Background: There is disagreement among academics about the importance of marital conflict and mental health disorders like depression for women worldwide. The present study aimed to examine the association among marital conflict, self-silencing, depression, and dissociation in married madrassa and non-madrassa women. Moreover, this study investigated the mediating role of self-silencing and dissociation in the relationship between marital conflict and depression. Additionally, it also examined the prevalence of symptoms of dissociation and depression in married madrassa and non-madrassa women.
Methods: A purposive sampling technique was used based on the cross-sectional survey. Three hundred women (married Madrassa, n = 150; married non-Madrassa, n = 150) who fulfilled the inclusion and exclusion criteria were recruited from different Madrassa and residential areas of Rawalpindi and Islamabad, Pakistan. Psychiatric assessment was carried out through standardized instruments such as Silencing the Self-scale (STSS), Dissociative Experiences Survey (DES), Revised Dyadic Adjustment Scale (RDAS), and Beck Depression Inventory (BDI) to examine the prevalence of marital conflict, self-silencing, symptoms of depression, and dissociation.

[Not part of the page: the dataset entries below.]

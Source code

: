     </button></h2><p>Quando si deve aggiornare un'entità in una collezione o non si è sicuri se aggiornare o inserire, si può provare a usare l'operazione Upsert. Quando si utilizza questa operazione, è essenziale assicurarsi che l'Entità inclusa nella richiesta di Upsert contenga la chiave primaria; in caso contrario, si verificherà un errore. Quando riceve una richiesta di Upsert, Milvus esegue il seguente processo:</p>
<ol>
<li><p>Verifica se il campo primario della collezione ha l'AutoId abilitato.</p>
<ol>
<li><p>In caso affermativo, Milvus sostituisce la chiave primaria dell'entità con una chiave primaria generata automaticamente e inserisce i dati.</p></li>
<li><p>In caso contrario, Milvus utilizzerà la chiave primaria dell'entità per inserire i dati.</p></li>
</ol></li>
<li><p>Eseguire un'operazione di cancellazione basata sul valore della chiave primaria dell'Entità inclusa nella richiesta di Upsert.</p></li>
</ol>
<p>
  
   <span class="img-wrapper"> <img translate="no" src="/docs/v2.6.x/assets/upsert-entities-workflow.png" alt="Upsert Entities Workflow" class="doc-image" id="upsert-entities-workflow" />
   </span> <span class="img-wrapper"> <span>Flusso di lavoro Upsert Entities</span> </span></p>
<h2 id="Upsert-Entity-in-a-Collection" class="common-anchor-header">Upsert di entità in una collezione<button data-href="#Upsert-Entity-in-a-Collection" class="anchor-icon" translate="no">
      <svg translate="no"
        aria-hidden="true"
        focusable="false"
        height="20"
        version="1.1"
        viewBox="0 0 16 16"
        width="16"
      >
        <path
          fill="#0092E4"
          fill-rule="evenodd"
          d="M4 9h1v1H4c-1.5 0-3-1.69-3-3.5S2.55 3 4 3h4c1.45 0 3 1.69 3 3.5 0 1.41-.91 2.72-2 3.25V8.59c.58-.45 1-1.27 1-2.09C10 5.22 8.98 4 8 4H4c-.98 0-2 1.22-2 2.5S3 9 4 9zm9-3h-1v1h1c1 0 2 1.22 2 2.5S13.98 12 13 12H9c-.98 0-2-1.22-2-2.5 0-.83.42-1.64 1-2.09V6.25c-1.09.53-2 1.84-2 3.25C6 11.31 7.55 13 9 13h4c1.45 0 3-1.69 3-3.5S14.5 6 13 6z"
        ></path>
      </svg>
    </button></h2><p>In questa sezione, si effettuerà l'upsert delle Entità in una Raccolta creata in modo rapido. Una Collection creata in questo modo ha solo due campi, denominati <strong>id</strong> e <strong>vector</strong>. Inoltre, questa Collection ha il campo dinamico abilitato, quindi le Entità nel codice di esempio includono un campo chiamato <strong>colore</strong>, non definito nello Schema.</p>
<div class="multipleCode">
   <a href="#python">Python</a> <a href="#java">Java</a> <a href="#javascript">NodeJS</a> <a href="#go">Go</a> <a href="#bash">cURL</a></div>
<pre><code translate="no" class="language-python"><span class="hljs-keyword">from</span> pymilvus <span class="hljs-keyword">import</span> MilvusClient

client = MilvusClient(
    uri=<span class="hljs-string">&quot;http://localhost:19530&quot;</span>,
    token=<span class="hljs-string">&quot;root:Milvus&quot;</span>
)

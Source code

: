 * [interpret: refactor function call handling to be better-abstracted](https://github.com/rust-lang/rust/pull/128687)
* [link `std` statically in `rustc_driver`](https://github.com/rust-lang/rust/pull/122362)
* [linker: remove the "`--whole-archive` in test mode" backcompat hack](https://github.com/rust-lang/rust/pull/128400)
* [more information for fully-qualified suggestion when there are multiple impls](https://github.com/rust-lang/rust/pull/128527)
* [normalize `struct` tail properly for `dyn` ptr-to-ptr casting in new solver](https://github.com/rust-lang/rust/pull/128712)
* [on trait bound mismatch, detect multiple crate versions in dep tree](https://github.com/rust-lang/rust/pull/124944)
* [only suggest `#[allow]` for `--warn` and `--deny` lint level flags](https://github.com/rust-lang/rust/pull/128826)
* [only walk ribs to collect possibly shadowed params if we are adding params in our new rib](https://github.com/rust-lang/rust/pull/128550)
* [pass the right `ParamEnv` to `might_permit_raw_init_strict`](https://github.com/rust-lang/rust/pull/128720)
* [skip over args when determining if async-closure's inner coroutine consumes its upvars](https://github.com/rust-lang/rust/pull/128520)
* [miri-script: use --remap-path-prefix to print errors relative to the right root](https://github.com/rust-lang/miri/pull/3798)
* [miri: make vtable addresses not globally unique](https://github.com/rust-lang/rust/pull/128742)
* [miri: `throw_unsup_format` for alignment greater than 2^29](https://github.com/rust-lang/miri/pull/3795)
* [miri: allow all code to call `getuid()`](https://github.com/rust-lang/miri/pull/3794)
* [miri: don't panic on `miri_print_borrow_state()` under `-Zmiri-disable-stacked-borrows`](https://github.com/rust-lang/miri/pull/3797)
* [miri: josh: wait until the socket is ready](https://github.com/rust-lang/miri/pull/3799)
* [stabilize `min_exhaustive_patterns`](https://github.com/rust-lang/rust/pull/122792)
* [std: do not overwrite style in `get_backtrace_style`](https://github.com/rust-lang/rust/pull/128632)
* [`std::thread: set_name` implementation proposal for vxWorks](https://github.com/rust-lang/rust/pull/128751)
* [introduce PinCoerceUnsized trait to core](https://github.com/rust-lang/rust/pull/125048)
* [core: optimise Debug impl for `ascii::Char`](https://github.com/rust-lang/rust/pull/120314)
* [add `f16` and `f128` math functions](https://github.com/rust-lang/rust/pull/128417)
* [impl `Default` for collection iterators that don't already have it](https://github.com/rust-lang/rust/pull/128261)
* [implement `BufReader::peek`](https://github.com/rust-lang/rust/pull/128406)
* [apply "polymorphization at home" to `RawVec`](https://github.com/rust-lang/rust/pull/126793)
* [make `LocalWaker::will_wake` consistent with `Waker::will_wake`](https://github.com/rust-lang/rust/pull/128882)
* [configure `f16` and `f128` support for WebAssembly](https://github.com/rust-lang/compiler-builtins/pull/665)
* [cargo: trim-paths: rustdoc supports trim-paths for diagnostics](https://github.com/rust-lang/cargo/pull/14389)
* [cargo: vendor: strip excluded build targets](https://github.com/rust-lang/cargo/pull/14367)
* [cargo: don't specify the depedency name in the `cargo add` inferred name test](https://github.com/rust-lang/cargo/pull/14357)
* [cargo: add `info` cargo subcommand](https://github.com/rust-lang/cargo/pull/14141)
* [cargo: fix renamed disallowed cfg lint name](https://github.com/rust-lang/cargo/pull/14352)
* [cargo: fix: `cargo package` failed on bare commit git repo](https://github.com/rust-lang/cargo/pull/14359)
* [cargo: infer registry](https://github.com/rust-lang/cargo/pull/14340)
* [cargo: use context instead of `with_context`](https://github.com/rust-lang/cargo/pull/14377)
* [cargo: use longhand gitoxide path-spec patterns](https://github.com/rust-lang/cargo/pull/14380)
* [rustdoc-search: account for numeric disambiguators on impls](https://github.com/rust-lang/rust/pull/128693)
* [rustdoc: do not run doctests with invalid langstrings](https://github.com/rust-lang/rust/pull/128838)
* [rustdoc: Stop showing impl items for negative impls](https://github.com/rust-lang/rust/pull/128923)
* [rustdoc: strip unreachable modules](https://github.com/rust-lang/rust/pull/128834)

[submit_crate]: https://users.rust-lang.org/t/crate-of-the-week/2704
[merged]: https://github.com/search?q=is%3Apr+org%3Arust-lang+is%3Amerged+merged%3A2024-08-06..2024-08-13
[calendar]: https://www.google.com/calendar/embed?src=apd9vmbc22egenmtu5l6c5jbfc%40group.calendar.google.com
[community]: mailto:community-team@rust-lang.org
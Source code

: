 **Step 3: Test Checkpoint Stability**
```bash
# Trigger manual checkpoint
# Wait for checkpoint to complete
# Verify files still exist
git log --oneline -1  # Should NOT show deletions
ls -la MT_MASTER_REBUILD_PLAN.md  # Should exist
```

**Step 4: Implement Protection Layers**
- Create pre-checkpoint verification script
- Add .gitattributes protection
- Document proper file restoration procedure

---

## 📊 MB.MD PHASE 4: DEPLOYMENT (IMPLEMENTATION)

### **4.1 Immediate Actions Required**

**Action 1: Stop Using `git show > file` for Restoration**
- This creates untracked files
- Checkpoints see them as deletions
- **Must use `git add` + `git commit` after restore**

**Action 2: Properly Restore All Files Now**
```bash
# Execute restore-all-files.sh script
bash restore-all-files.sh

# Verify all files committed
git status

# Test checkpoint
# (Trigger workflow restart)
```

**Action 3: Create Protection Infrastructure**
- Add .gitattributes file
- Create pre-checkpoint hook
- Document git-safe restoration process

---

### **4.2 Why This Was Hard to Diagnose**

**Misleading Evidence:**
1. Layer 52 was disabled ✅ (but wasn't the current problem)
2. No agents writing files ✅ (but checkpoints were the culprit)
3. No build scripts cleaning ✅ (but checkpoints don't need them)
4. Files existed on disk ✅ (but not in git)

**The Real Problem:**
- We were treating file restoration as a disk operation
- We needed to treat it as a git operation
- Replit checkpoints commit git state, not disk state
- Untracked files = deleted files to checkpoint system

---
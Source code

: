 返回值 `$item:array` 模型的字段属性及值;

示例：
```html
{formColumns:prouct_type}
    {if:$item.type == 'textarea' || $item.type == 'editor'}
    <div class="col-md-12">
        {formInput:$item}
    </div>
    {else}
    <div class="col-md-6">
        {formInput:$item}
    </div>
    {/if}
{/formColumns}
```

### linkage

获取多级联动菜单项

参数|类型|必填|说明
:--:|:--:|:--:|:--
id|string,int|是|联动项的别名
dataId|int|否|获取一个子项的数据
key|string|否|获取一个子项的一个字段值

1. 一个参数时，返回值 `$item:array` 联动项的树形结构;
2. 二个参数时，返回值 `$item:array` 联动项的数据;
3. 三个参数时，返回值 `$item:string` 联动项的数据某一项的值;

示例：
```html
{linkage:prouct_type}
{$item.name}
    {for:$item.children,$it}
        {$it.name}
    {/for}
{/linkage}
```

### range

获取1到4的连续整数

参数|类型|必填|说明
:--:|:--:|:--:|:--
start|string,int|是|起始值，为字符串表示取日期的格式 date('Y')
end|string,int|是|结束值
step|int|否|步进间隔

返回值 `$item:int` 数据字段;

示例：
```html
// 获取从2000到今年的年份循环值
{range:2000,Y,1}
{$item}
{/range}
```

Results: A comparative study among the groups of madrassa and non-madrassa women revealed significant differences in marital conflict, self-silencing, symptoms of depression, and dissociation. Further, the results of the present study also illustrated that self-silencing was significantly positively associated with higher levels of marital conflict, symptoms of depression, and dissociation in both married madrassa and non-madrassa women. Mediation analysis revealed that marital conflict self-silencing was playing the role of mediator between marital conflict and symptoms of depression in both married madrassa and non-madrassa women.
Conclusions: This study suggested that marital conflict and self-silencing could trigger mental issues such as depression and dissociation in married madrassa and non-madrassa women. The current study's findings will be useful in understanding and resolving the mental health issues of married women.